Stored data
^^^^^^^^
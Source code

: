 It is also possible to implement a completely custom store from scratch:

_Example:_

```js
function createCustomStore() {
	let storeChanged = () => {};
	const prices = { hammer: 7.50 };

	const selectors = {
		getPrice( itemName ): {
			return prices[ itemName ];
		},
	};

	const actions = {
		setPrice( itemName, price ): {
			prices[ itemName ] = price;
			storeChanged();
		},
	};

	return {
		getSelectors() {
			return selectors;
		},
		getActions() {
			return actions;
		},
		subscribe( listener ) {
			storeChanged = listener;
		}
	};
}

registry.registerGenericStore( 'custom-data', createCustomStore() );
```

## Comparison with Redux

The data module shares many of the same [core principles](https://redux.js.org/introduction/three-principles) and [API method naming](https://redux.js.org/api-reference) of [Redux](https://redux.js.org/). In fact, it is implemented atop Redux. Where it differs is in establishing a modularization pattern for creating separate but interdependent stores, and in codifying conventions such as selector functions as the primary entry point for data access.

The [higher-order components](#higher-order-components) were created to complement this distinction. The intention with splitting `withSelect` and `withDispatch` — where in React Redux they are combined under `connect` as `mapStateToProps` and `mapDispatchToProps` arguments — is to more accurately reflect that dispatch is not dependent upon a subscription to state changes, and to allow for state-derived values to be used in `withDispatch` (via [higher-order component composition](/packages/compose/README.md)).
^^^^^^^^
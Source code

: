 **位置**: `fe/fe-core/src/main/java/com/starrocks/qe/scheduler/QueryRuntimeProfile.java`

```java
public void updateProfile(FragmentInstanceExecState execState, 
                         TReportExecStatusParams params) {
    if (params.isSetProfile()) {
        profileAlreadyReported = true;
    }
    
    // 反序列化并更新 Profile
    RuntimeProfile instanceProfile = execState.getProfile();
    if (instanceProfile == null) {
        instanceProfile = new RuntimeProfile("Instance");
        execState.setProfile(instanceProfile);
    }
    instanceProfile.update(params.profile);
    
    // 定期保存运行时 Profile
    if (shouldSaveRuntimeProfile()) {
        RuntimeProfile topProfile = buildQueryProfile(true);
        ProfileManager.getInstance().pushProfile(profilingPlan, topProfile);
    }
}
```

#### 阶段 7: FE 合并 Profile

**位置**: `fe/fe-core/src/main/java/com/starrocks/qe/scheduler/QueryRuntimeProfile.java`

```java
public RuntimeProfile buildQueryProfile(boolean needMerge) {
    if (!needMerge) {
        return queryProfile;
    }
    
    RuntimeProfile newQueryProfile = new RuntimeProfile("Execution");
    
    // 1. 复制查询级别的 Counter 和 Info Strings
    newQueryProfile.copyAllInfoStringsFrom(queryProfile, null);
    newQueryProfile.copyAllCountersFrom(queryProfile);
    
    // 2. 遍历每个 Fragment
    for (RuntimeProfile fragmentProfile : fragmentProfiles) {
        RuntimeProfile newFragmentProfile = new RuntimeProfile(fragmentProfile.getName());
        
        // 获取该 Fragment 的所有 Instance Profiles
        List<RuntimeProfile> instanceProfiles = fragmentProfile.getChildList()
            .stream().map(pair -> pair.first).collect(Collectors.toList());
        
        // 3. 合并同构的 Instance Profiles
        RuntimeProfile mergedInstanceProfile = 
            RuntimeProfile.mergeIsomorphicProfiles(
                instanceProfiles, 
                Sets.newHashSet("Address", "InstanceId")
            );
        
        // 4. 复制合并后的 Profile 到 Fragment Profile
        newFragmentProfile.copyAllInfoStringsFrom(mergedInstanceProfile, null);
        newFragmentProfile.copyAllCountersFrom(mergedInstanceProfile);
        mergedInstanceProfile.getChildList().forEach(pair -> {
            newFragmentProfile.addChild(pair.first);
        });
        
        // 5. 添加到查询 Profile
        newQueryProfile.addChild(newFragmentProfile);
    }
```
^^^^^^^^
* _About this exercise_
Extract every line from the records above that contains the word "newQueryProfile".

* _Answer_
    RuntimeProfile newQueryProfile = new RuntimeProfile("Execution");
    newQueryProfile.copyAllInfoStringsFrom(queryProfile, null);
    newQueryProfile.copyAllCountersFrom(queryProfile);
        newQueryProfile.addChild(newFragmentProfile);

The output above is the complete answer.